Placing all racial tensions and discriminations aside (a topic for another day), every day is rather easy for me; it is nigh effortless. I wake up, and the world invites me in. I turn on the TV or the internet and immediately see my representation at the forefront. I step out my house and feel the confidence of complete security! Nobody’s going to mess with me as I take my stroll. As I walk, I see reminders of my masculine dominance and those who exude it. Pictures of LeBron James and George Clooney market objects which have been approved by my kind. The only women that I’ll see are the ones that have been deemed desirable such as a Cara Delevingne or maybe even to get a little ethnic, Ms. Beyoncé. Later on this day, I may want to be entertained and head to the cinema where I’m sure to find a man saving the day, perhaps even with his bare fists (I salute you, Captain America!!). And to pay for all of this wonderful dream, I look down at my money and see the faces of “great” men who remind me that this world of ours was made possible by their noble sacrifices and heroism. As the night comes in and I take my leave, while breathing in the night air I have little doubt that there’s a secure path home. What a day! Isn’t it good to be alive?
Privilege…That is the world you just witnessed, an entire system run for my sake. I make no apologies for enjoying life, but I can’t ignore that my enjoyment has come at the cost of others. I am privileged to taste these wonders while anyone who differs from my earlier description of myself very likely will not.
This takes me back to the question, what is a man? If you go by the socially acceptable response which matches me, then that world rings of truth. But what if someone says he’s a man and doesn’t fit my description? Perhaps for him, the existence I detailed seems to be a complete work of fiction. And I can do you one even better; why does it take being a man to live life?
My intention for this piece is to clarify one simple truth. The patriarchy is real and has a grip so tight nothing slips through without approval. To deny this is criminal, not by any of man’s laws (sexist a bit?), but by any rational sense or simply a sense of compassion. It would be to ignore an entire half, or more, of the planet. It would be a shame unworthy of anyone who calls her/himself human.
To admit is not to admit guilt, but reality. On the other hand, to accept, this is, my friend, the 1st step.
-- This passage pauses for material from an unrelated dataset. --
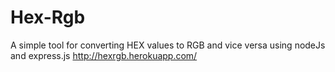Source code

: # Hex-Rgb
A simple tool for converting HEX values to RGB and vice versa using nodeJs and express.js
http://hexrgb.herokuapp.com/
Psychology 101 states that the first step to recovery is the admission of a problem. After centuries of enlightenment, we’ve still yet to find the courage to take even that first step. Then I’m afraid I just gotta ask, are we really civilized?
I have misspoken fore I have incorrectly stated that this piece serves only one purpose; there is indeed another. These recollections of my experiences serve to ask you to look into yourself and everything around you and to reflection upon this, “When will I realize the ocean isn’t blue?” It’s just a reflection of the sky.
Our world is a mirror which reflects what they want us to see, the patriarchy. On the other side of the glass, people are crying. If you listen, you’ll hear.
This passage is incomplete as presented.